The long answer is that I believe Murder, She Wrote is supposed to be an '80s version of the classic early 20th century detective tale where there's a huge dinner party and either the host of that party winds up dead or one of the guests. Writing these kinds of stories requires the crimes to have a very personal connection, because the mystery part of the story just doesn't work unless the reader tries to figure out who's got the greatest motivation to commit the murder.

Which is pretty much how the cases on Murder, She Wrote worked. We may not have had a literal dinner party in every episode, but the style was still very much the same- Jessica encounters a group of people, one of those people wind up dead, and the murderer is the one who had the greatest reason to want that person dead. I may be wrong about this, but I'm not sure Jessica solved many of her crimes via great forensic work or even via simple detective work, i.e. clearing someone simply because they had a reasonable alibi. I'm sure Jessica solved her crimes by showing that the murderer had the most personal connection to the crime, either via motive or knowing something about the victim that only the victim could know.

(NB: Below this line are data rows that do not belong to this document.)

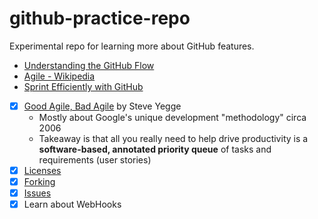 # github-practice-repo
Experimental repo for learning more about GitHub features.

- <a href="https://guides.github.com/introduction/flow/">Understanding the GitHub Flow</a>
- <a href="https://en.wikipedia.org/wiki/Agile_software_development">Agile - Wikipedia</a>
- <a href="http://red-badger.com/blog/2013/08/15/sprint-efficiently-with-github/">Sprint Efficiently with GitHub</a>
- [x] <a href="http://steve-yegge.blogspot.com/2006/09/good-agile-bad-agile_27.html">Good Agile, Bad Agile</a> by Steve Yegge
  - Mostly about Google's unique development "methodology" circa 2006
  - Takeaway is that all you really need to help drive productivity is a **software-based, annotated priority queue** of tasks and requirements (user stories)
- [x] [Licenses](http://choosealicense.com/)
- [x] [Forking](https://help.github.com/articles/fork-a-repo/)
- [x] [Issues](https://guides.github.com/features/issues/)
- [x] Learn about WebHooks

Which means, personally, the idea that Jessica Fletcher is a serial killer fails the Occam's Razor test. If she was a serial killer, she'd likely need a lot of help to facilitate the murders, planting evidence to not just throw the police off her trail, but to also frame someone else for the murder and make it so believable that the framed party committed the crime that others are convinced they did it. Oh, and do it so well that the people who were framed would actually get convicted of their crimes, which would likely need the assistance of the prosecutors- perhaps all the way up to the Maine Attorney General.

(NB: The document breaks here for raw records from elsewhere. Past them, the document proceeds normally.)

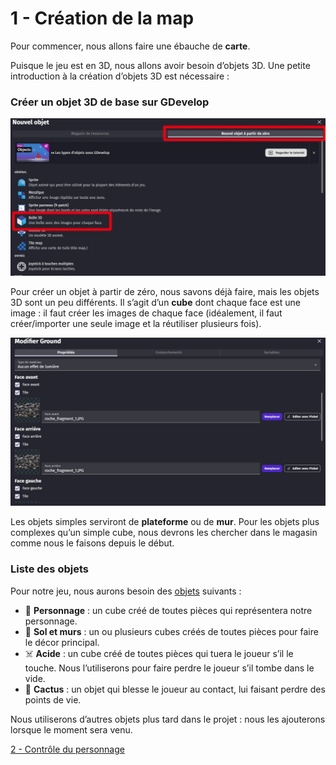 # 1 - Création de la map

Pour commencer, nous allons faire une ébauche de **carte**.

Puisque le jeu est en 3D, nous allons avoir besoin d’objets 3D. Une petite introduction à la création d’objets 3D est nécessaire :

### Créer un objet 3D de base sur GDevelop

![rien](https://github.com/g404-code-gaming/Pick-Pack---Action-Adventure-Game/blob/main/Image/1_objet3D_1.JPG)

Pour créer un objet à partir de zéro, nous savons déjà faire, mais les objets 3D sont un peu différents. Il s’agit d’un **cube** dont chaque face est une image : il faut créer les images de chaque face (idéalement, il faut créer/importer une seule image et la réutiliser plusieurs fois).

![rien](https://github.com/g404-code-gaming/Pick-Pack---Action-Adventure-Game/blob/main/Image/1_objet3D_2.JPG)

Les objets simples serviront de **plateforme** ou de **mur**. Pour les objets plus complexes qu’un simple cube, nous devrons les chercher dans le magasin comme nous le faisons depuis le début.

### Liste des objets

Pour notre jeu, nous aurons besoin des [objets](https://github.com/g404-code-gaming/GDevelop_Cour/blob/main/Objets.md) suivants :

- 🧍 **Personnage** : un cube créé de toutes pièces qui représentera notre personnage.  
- 🧱 **Sol et murs** : un ou plusieurs cubes créés de toutes pièces pour faire le décor principal.  
- ☠️ **Acide** : un cube créé de toutes pièces qui tuera le joueur s’il le touche. Nous l’utiliserons pour faire perdre le joueur s’il tombe dans le vide.  
- 🌵 **Cactus** : un objet qui blesse le joueur au contact, lui faisant perdre des points de vie.

Nous utiliserons d’autres objets plus tard dans le projet : nous les ajouterons lorsque le moment sera venu.

[2 - Contrôle du personnage](https://github.com/g404-code-gaming/Pick-Pack---Action-Adventure-Game/tree/main)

Ultimately, I just look at this series as a product of its time. In the '60s and '70s, you had the end of the Hays Code and the Comics Code, which meant writers could start exploring darker material- so many did. The "pure mystery" featuring the "wholesome detective hero/heroine" where the story was a literal puzzle and the hero stood tall amidst an adoring crowd at the end would give way to the detective who was so affected by the realities of their job that, while they'd be great at it, their lives were still a complete mess as a result (which would eventually give way to the "almost villainous" crime fighters we see now). Stories focused less on figuring out who committed the crimes and started to focus more on the how and why the crimes were committed. The idea that the hero had to be entirely good and the villain entirely bad eventually fell by the wayside, leading to where we are now where lots of shows blur the lines between who is evil and who is good.

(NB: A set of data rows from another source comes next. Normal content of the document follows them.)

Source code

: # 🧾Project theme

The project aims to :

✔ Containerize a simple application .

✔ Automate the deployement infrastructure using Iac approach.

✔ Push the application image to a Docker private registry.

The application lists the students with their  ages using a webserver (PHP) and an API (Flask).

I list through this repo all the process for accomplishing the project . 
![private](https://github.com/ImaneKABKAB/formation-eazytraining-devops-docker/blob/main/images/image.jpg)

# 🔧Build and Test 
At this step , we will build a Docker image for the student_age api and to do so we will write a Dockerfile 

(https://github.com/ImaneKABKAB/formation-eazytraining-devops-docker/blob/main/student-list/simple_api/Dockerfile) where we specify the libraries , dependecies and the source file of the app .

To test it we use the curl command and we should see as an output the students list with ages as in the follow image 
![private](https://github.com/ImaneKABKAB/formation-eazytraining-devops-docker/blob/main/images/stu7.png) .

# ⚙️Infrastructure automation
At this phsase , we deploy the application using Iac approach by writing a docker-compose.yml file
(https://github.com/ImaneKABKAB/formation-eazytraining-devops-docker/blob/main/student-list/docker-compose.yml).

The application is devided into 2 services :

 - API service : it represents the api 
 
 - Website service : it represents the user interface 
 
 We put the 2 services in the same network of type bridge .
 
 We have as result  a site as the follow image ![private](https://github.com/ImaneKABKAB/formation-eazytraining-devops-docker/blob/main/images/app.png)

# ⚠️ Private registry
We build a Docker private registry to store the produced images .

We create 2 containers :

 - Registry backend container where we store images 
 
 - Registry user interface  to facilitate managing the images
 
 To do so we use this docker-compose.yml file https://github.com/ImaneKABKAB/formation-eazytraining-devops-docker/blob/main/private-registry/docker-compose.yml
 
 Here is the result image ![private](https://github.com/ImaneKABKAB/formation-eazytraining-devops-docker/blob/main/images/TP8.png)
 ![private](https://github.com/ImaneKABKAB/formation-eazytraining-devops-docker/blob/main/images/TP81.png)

In short, it's weird to think about considering how recent the show is, but Murder, She Wrote was a relic, a throwback to a different time. A lot of the inconsistencies- like Cabot Cove's insane murder rate- can be chalked up to the show's format, as I'm sure the creators wanted a show that was "wholesome" and "morally upright", which meant they couldn't place it in a big city and they couldn't have a heroine who was "too dark". It does make me wonder, in this deluge of detective shows where the cops are practically villains themselves, if we're long overdue for a series like Murder, She Wrote where we just get a straight-up "whodunit" with an actually heroic detective putting away actual villains, maybe with that hero struggling but showing they can overcome their struggles.

It may just be too long since we've had an actual hero on our screens.